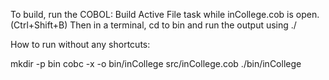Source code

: To build, run the COBOL: Build Active File task while inCollege.cob is open. (Ctrl+Shift+B)
Then in a terminal, cd to bin and run the output using ./

How to run without any shortcuts:

mkdir -p bin
cobc -x -o bin/inCollege src/inCollege.cob
./bin/inCollege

▬▬▬

* [Exercise] Show the lines of the data that hold the word "inCollege".

* [Solution for this task]
: To build, run the COBOL: Build Active File task while inCollege.cob is open. (Ctrl+Shift+B)
cobc -x -o bin/inCollege src/inCollege.cob
./bin/inCollege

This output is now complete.